View Single Post
Old 25th August 2020, 05:38 AM   #30
Philip
Member
 
Philip's Avatar
 
Join Date: Dec 2004
Location: California
Posts: 1,036
Default

Quote:
Originally Posted by shayde78
Judith Beheading Holofernes; date disputed (as early as 1598 - as late as 1607).

it shows what I think is an attempt to portray an 'exotic' blade. However, such blades were frequently represented in Medieval manuscripts

Back to the blade in Judith's hand - it is beautifully rendered and, if recreated in the round, would surely be a functional knife. Once again, the fullers are clearly shown and, to me, demonstrates that the artist was well acquainted with the work of actual bladesmiths. .
These cutlasses or short sabers with clipped points have a long history in Italy, having been in use for over two centuries. The painting below is San Michele ed il drago, by Antonio del Pollaiolo, ca 1466-80, in the museum of the Cathedral of Florence. An early Renaissance work, it depicts a weapon with the medieval-style "wheel" pommel but whose guard sports a rudimentary knucklebow which is the forerunner of a trend beginning early in the next century in northern Italy, from the Venetian spada da fante to the swept-hilt rapier hilts of Milan, Belluno, and other areas.
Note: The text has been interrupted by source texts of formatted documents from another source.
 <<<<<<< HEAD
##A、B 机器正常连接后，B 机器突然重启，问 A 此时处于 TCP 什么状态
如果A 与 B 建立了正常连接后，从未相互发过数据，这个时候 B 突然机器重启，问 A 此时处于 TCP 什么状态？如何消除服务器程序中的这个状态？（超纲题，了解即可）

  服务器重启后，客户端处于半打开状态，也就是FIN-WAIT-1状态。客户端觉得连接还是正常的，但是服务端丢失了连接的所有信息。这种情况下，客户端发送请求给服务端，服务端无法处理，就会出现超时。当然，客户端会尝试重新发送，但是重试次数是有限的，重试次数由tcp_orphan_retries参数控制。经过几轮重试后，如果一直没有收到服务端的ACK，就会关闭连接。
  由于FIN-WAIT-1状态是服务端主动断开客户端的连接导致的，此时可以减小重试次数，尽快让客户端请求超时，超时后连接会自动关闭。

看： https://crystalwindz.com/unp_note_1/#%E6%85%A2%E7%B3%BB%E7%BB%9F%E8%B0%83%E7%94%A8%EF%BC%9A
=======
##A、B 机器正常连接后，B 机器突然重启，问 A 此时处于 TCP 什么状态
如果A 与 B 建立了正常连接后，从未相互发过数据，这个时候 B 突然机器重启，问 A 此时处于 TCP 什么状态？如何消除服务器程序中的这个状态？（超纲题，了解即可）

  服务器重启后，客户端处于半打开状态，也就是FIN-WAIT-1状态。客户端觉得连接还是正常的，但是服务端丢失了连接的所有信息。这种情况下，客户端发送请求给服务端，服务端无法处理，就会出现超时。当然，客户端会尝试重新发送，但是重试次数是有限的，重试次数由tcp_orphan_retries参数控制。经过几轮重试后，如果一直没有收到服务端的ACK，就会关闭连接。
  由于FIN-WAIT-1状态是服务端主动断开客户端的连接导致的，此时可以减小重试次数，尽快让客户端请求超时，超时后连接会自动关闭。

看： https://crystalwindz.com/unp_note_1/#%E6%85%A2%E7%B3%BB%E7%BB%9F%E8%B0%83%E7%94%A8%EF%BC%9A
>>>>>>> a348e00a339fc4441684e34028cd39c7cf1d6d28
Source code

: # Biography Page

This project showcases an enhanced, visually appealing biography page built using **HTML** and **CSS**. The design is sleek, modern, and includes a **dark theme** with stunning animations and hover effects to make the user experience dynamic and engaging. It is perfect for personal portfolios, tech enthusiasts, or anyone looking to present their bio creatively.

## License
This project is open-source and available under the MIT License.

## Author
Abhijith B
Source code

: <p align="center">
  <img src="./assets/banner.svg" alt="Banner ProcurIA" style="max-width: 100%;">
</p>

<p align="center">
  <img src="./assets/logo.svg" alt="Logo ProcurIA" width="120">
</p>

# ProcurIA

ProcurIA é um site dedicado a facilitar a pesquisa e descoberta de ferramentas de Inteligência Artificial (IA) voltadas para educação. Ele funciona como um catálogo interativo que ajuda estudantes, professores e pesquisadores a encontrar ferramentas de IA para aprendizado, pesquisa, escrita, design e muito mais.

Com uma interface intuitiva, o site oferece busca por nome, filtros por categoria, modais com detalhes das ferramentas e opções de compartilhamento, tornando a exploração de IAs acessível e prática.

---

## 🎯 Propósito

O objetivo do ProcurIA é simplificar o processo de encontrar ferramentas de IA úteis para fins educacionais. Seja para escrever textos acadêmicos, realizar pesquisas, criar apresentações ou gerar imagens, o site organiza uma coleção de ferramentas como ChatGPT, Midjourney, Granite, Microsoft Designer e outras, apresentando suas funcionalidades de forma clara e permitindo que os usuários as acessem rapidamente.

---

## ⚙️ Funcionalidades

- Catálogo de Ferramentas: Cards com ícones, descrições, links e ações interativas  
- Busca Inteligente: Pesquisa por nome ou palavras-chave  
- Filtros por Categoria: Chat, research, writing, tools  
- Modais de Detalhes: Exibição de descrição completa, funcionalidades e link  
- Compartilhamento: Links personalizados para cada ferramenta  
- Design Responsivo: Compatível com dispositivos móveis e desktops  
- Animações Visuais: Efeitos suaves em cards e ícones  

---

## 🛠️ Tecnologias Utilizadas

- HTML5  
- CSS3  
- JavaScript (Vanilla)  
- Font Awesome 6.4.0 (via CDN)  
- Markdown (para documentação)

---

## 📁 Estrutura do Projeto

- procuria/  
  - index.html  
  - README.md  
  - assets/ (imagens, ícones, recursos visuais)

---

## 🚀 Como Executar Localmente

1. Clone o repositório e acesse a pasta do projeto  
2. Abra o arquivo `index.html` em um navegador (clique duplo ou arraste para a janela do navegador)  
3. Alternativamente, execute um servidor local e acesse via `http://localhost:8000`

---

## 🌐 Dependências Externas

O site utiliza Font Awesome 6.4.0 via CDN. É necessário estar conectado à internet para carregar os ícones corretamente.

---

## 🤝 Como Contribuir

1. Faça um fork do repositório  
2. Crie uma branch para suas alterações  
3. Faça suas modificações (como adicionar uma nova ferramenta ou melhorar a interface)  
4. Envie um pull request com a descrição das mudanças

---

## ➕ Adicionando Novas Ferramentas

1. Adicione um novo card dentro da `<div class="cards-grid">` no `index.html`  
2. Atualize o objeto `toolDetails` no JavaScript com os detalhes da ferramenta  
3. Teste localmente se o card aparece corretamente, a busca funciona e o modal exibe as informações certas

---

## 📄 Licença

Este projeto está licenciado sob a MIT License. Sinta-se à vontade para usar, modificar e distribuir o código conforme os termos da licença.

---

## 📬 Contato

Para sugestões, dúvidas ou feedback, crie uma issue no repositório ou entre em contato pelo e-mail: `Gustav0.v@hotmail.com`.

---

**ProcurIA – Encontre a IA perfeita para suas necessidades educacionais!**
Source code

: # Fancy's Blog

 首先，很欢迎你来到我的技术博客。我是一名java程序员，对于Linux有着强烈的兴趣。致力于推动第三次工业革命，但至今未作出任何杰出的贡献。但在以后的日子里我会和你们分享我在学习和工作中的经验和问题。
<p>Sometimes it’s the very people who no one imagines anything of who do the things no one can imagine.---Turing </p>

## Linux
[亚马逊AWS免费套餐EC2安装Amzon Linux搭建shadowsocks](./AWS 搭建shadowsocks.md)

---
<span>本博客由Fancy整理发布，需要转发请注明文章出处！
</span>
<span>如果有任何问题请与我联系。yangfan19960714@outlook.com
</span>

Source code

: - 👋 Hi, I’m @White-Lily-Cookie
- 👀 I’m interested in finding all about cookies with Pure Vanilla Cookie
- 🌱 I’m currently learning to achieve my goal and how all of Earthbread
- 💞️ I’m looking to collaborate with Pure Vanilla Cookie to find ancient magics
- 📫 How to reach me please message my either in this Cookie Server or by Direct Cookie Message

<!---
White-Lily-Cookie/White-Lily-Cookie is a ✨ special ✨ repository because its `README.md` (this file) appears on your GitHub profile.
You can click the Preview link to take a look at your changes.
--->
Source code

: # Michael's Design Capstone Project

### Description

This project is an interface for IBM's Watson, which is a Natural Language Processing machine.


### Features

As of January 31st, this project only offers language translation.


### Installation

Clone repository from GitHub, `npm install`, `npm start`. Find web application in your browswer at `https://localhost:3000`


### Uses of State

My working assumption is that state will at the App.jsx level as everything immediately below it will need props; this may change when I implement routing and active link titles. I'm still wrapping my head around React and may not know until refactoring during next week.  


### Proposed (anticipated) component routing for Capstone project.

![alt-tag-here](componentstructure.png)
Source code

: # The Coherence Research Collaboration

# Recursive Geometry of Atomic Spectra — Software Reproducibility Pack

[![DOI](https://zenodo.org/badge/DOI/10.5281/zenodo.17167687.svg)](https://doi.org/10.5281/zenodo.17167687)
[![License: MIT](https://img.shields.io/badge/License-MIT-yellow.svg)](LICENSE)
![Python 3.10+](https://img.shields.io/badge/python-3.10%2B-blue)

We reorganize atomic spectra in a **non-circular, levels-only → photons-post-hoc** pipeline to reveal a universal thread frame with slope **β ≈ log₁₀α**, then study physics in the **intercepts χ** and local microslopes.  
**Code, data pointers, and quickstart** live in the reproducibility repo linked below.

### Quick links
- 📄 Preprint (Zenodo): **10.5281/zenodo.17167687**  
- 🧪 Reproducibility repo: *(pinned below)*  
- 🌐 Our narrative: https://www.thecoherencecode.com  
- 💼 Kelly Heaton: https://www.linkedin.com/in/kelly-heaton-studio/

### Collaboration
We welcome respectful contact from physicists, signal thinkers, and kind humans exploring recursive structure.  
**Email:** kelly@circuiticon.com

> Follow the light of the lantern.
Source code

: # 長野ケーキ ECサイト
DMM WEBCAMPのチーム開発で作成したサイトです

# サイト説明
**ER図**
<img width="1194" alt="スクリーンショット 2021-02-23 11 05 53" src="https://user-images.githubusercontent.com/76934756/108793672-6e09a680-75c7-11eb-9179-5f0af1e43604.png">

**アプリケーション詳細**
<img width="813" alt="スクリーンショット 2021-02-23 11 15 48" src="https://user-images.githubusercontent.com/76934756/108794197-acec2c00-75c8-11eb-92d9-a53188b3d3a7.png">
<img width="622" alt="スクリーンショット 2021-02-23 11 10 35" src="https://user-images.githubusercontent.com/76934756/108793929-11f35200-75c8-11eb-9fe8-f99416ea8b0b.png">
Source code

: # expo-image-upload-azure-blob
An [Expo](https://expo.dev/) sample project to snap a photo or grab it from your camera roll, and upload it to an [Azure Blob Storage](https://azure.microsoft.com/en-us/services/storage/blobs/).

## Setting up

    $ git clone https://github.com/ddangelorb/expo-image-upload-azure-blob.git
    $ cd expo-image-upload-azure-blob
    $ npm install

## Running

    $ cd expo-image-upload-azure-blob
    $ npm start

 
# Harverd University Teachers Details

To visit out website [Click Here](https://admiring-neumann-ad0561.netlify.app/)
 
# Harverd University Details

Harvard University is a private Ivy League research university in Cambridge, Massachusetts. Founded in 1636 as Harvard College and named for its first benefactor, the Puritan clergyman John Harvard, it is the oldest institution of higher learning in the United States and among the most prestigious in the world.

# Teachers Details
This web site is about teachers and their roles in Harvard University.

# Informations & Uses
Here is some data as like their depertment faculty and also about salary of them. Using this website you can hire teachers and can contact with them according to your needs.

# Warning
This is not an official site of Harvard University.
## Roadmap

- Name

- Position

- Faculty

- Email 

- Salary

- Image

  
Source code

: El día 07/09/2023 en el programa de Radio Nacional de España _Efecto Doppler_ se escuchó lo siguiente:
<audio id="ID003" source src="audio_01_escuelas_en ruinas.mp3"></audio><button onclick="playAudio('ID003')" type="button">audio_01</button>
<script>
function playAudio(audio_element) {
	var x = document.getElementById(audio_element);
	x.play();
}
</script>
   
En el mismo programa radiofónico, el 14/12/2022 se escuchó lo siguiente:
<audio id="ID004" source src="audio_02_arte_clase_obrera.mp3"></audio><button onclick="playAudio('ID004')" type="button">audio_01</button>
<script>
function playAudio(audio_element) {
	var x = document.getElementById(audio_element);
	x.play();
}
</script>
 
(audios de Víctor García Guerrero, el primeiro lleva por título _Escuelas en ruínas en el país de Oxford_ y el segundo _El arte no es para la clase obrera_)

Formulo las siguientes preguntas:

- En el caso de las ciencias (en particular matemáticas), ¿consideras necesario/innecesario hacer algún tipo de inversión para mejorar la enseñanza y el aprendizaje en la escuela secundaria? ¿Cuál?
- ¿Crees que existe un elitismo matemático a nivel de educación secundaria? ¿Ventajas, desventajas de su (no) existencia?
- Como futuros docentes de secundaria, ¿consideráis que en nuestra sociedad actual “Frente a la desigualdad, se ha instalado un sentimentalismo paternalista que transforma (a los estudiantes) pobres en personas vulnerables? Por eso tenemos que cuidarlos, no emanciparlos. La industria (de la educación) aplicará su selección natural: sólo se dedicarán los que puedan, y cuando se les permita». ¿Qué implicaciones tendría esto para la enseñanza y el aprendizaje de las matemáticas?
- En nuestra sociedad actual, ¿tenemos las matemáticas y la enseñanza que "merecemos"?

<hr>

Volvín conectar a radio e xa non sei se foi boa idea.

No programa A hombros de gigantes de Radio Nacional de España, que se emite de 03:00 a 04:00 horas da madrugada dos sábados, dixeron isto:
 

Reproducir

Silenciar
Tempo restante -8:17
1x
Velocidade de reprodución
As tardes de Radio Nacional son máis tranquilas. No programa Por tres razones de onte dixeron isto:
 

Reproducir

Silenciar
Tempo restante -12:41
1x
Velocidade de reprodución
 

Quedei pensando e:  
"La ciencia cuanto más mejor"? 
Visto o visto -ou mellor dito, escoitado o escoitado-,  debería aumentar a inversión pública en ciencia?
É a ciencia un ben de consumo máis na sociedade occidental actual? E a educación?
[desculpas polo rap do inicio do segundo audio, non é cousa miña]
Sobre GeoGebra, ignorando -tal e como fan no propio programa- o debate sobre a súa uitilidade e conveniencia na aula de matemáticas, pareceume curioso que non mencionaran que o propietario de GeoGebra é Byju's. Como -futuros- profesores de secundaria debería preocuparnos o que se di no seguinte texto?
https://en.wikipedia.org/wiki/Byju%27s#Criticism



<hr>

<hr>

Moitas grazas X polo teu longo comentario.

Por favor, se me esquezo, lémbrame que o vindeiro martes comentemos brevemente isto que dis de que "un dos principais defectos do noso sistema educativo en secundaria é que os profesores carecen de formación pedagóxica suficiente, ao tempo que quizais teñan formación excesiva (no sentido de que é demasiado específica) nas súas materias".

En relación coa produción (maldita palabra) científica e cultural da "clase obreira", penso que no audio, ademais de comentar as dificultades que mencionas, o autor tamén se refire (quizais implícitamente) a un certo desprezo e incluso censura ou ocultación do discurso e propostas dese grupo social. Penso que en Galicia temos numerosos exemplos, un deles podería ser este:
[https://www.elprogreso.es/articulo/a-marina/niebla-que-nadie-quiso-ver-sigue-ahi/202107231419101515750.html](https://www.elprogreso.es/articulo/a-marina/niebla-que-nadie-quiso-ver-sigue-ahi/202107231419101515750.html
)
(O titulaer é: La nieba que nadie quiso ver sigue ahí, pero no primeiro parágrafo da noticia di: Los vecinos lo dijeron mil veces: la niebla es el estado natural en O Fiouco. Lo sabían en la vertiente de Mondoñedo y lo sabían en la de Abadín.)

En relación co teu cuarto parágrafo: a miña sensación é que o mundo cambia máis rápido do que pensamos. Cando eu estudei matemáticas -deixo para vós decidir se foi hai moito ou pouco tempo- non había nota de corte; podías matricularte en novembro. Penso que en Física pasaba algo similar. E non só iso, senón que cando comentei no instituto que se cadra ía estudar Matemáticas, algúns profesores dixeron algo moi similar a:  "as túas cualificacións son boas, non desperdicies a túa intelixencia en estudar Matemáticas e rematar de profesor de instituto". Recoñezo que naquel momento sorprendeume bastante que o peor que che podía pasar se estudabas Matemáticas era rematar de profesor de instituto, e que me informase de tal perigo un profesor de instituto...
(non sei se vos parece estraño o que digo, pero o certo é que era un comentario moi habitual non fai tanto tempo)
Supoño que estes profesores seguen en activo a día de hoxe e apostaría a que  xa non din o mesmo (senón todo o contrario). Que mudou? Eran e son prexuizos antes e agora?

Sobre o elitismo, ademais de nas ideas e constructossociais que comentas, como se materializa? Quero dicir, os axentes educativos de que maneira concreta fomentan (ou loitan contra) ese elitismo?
The photo is of an actual and magnificent example of one of these weapons, a coltellacio (big knife) ca. 1570, probably Brescian (Dresdner Rüstkammer, inv. no. HM VI.379, published along with above painting in Boccia/Coelho, Armi Bianche Italiane, 1975). Talk about fullers -- note the multiple rows of segmented fullers, cut as precisely as you please, a hallmark of deluxe blades of all kinds made in Brescia. A princely sword, in near perfect condition, the blade surface with intact polish (lucidatura), a painstaking process admired in the rest of Europe as well, and commonly referred to as "Milan polish".